Hey guys im making a Python Webcrawler at the Moment. So i have a link, which last chars are: "search?q=" and after that im using my wordlist which i have loaded before into a list. But when i try to open that with : urllib2.urlopen(url) it throws me an Error (urlopen error no host given) . But when i open that link with urllib normally (so typing the word which is normally automatic pasted in) it just works fine. So can you tell me why this is happening?

Thanks and regards

Full error:

  File "C:/Users/David/PycharmProjects/GetAppResults/main.py", line 61, in <module>
    getResults()
  File "C:/Users/David/PycharmProjects/GetAppResults/main.py", line 40, in getResults
    usock = urllib2.urlopen(url)
  File "C:\Python27\lib\urllib2.py", line 127, in urlopen
    return _opener.open(url, data, timeout)
  File "C:\Python27\lib\urllib2.py", line 402, in open
    req = meth(req)
  File "C:\Python27\lib\urllib2.py", line 1113, in do_request_
    raise URLError('no host given')
urllib2.URLError: <urlopen error no host given>

Code:

with open(filePath, "r") as ins:
    wordList = []
    for line in ins:
        wordList.append(line)

def getResults():
packageID = ""
count = 0
word = "Test"
for x in wordList:
    word = x;
    print word
    url = 'http://www.example.com/search?q=' + word
    usock = urllib2.urlopen(url)
    page_source = usock.read()
    usock.close()
    print page_source
    startSequence = "data-docid=\""
    endSequence = "\""
    while page_source.find(startSequence) != -1:
        start = page_source.find(startSequence) + len(startSequence)
        end = page_source.find(endSequence, start)
        print str(start);
        print str(end);
        link = page_source[start:end]
        print link
        if link:
            if not link in packageID:
                packageID += link + "\r\n"
                print packageID
        page_source = page_source[end + len(endSequence):]
count+=1

So when i print the string word it outputs the correct word from the wordlist

2 Answers2

0

I solved the Problem. I simply using now the urrlib instead of urllib2 and anything works fine thank you all :)

-1

Note that urlopen() returns a response, not a request.
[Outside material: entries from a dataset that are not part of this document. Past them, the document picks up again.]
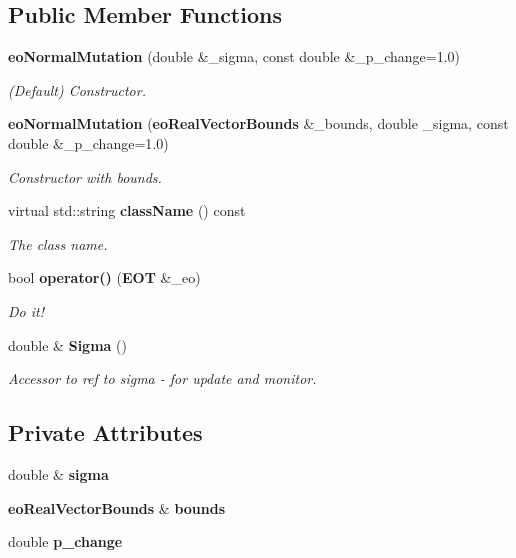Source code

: \subsection*{Public Member Functions}
\begin{CompactItemize}
\item 
{\bf eo\-Normal\-Mutation} (double \&\_\-sigma, const double \&\_\-p\_\-change=1.0)
\begin{CompactList}\small\item\em (Default) Constructor. \item\end{CompactList}\item 
{\bf eo\-Normal\-Mutation} ({\bf eo\-Real\-Vector\-Bounds} \&\_\-bounds, double \_\-sigma, const double \&\_\-p\_\-change=1.0)
\begin{CompactList}\small\item\em Constructor with bounds. \item\end{CompactList}\item 
virtual std::string {\bf class\-Name} () const \label{classeo_normal_mutation_a2}

\begin{CompactList}\small\item\em The class name. \item\end{CompactList}\item 
bool {\bf operator()} ({\bf EOT} \&\_\-eo)
\begin{CompactList}\small\item\em Do it! \item\end{CompactList}\item 
double \& {\bf Sigma} ()\label{classeo_normal_mutation_a4}

\begin{CompactList}\small\item\em Accessor to ref to sigma - for update and monitor. \item\end{CompactList}\end{CompactItemize}
\subsection*{Private Attributes}
\begin{CompactItemize}
\item 
double \& {\bf sigma}\label{classeo_normal_mutation_r0}

\item 
{\bf eo\-Real\-Vector\-Bounds} \& {\bf bounds}\label{classeo_normal_mutation_r1}

\item 
double {\bf p\_\-change}\label{classeo_normal_mutation_r2}

\end{CompactItemize}


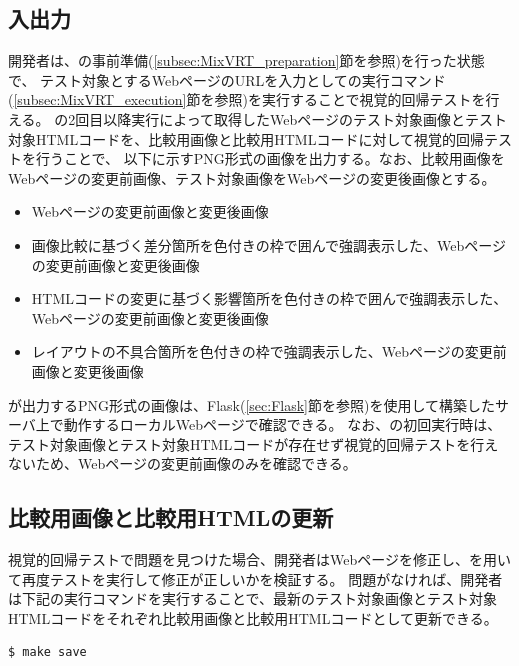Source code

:\subsection{入出力}\label{subsec:MixVRT_IO}
開発者は、\toolName の事前準備(\ref{subsec:MixVRT_preparation}節を参照)を行った状態で、
テスト対象とするWebページのURLを入力として\toolName の実行コマンド(\ref{subsec:MixVRT_execution}節を参照)を実行することで視覚的回帰テストを行える。
\toolName の2回目以降実行によって取得したWebページのテスト対象画像とテスト対象HTMLコードを、比較用画像と比較用HTMLコードに対して視覚的回帰テストを行うことで、
以下に示すPNG形式の画像を出力する。なお、比較用画像をWebページの変更前画像、テスト対象画像をWebページの変更後画像とする。
\begin{itemize}
    \item Webページの変更前画像と変更後画像
    \item 画像比較に基づく差分箇所を色付きの枠で囲んで強調表示した、Webページの変更前画像と変更後画像
    \item HTMLコードの変更に基づく影響箇所を色付きの枠で囲んで強調表示した、Webページの変更前画像と変更後画像
    \item レイアウトの不具合箇所を色付きの枠で強調表示した、Webページの変更前画像と変更後画像
\end{itemize}
\toolName が出力するPNG形式の画像は、Flask(\ref{sec:Flask}節を参照)を使用して構築したサーバ上で動作するローカルWebページで確認できる。
なお、\toolName の初回実行時は、テスト対象画像とテスト対象HTMLコードが存在せず視覚的回帰テストを行えないため、Webページの変更前画像のみを確認できる。

\subsection{比較用画像と比較用HTMLの更新}\label{subsec:MixVRT_evaluate}
視覚的回帰テストで問題を見つけた場合、開発者はWebページを修正し、\toolName を用いて再度テストを実行して修正が正しいかを検証する。
問題がなければ、開発者は下記の実行コマンドを実行することで、最新のテスト対象画像とテスト対象HTMLコードをそれぞれ比較用画像と比較用HTMLコードとして更新できる。
\begin{lstlisting}[label=list:command2,frame=none,numbers=none,basicstyle={\normalsize \ttfamily \color[gray]{.15}}]
    $ make save
\end{lstlisting}

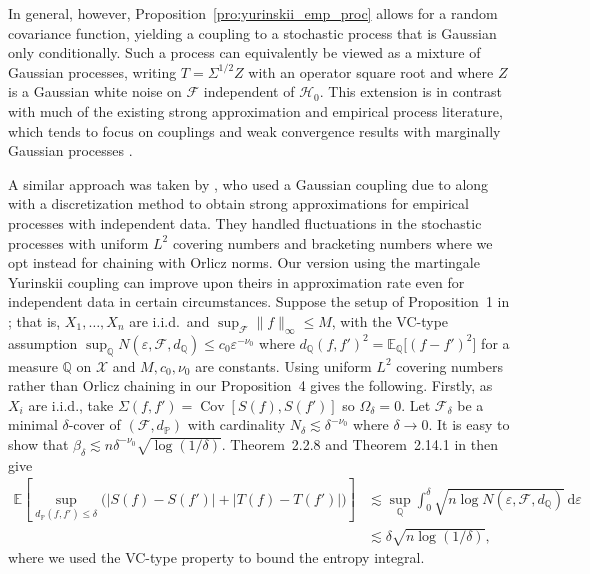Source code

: \documentclass[11pt,lof]{puthesis}
\renewcommand{\P}{\ensuremath{\mathbb{P}}}
\newcommand{\E}{\ensuremath{\mathbb{E}}}
\newcommand{\Q}{\ensuremath{\mathbb{Q}}}
\newcommand{\cH}{\ensuremath{\mathcal{H}}}
\newcommand{\cF}{\ensuremath{\mathcal{F}}}
\newcommand{\cX}{\ensuremath{\mathcal{X}}}
\DeclareMathOperator{\Cov}{Cov}
\newcommand{\diff}[1]{\,\mathrm{d}#1}
\theoremstyle{break}
\theoremstyle{proof}
\begin{document}
In general, however, Proposition~\ref{pro:yurinskii_emp_proc} allows for a
random
covariance function, yielding a coupling to a stochastic process that is
Gaussian only conditionally. Such a process can equivalently be viewed as a
mixture of Gaussian processes, writing $T=\Sigma^{1/2} Z$ with an operator
square root and where $Z$ is a Gaussian white noise on $\cF$ independent of
$\cH_0$. This extension is in contrast with much of the existing strong
approximation and empirical process literature, which tends to focus on
couplings and weak convergence results with marginally Gaussian processes
\citep{settati2009gaussian,chernozhukov2016empirical}.

A similar approach was taken by \citet{berthet2006revisiting}, who used a
Gaussian coupling due to \citet{zaitsev1987estimates,zaitsev1987gaussian} along
with a discretization method to obtain strong approximations for empirical
processes with independent data. They handled fluctuations in the stochastic
processes with uniform $L^2$ covering numbers and bracketing numbers where we
opt instead for chaining with Orlicz norms. Our version using the martingale
Yurinskii coupling can improve upon theirs in approximation rate even for
independent data in certain circumstances. Suppose the setup of
Proposition~1 in \citet{berthet2006revisiting}; that is, $X_1, \ldots, X_n$ are
i.i.d.\ and $\sup_{\cF} \|f\|_\infty \leq M$, with the VC-type assumption
$\sup_\Q N(\varepsilon, \cF, d_\Q) \leq c_0 \varepsilon^{-\nu_0}$ where
$d_\Q(f,f')^2 = \E_\Q\big[(f-f')^2\big]$ for a measure $\Q$ on $\cX$ and
$M, c_0, \nu_0$ are constants. Using uniform $L^2$ covering numbers
rather than Orlicz chaining in our Proposition~4 gives the following.
Firstly, as $X_i$ are i.i.d., take $\Sigma(f, f') = \Cov[S(f), S(f')]$ so
$\Omega_\delta = 0$. Let $\cF_\delta$ be a minimal $\delta$-cover of
$(\cF, d_\P)$ with cardinality $N_\delta \lesssim \delta^{-\nu_0}$ where
$\delta \to 0$. It is easy to show that
$\beta_\delta \lesssim n \delta^{-\nu_0} \sqrt{\log(1/\delta)}$.
Theorem~2.2.8 and Theorem~2.14.1 in \citet{van1996weak} then give
%
\begin{align*}
  \E\left[
    \sup_{d_\P(f,f') \leq \delta}
    \Big(
      |S(f) - S(f')|
      + |T(f) - T(f')|
    \Big)
  \right]
  &\lesssim
  \sup_\Q
  \int_0^\delta
  \sqrt{n \log N(\varepsilon, \cF, d_\Q)}
  \diff{\varepsilon} \\
  &\lesssim
  \delta \sqrt{n\log(1/\delta)},
\end{align*}
%
where we used the VC-type property to bound the entropy integral.
\end{document}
You may have a broken proxy configuration; verify that your proxies are working:

print(urllib.request.getproxies())

or bypass proxy support altogether with:

url = urllib.request.urlopen(
    "http://www.example.com/search?q="+text_to_check
    proxies={})

Sample way to combining URL with word from Wordlist. It combines the list words to get the images from the url and downloads it. Loop it around to access the whole list you have.

import urllib
import re
print "The URL crawler starts.."

mylist =["http://www.ebay","https://www.npmjs.org/"]
wordlist = [".com","asss"]

x = 1
urlcontent = urllib.urlopen(mylist[0]+wordlist[0]).read()
imgUrls = re.findall('img .*?src="(.*?)"',urlcontent)

for imgUrl in imgUrls:
    img = imgUrl
    print img
    urllib.urlretrieve(img,str(x)+".jpg")
    x= x + 1

Hope this helps, else post your code and error logs.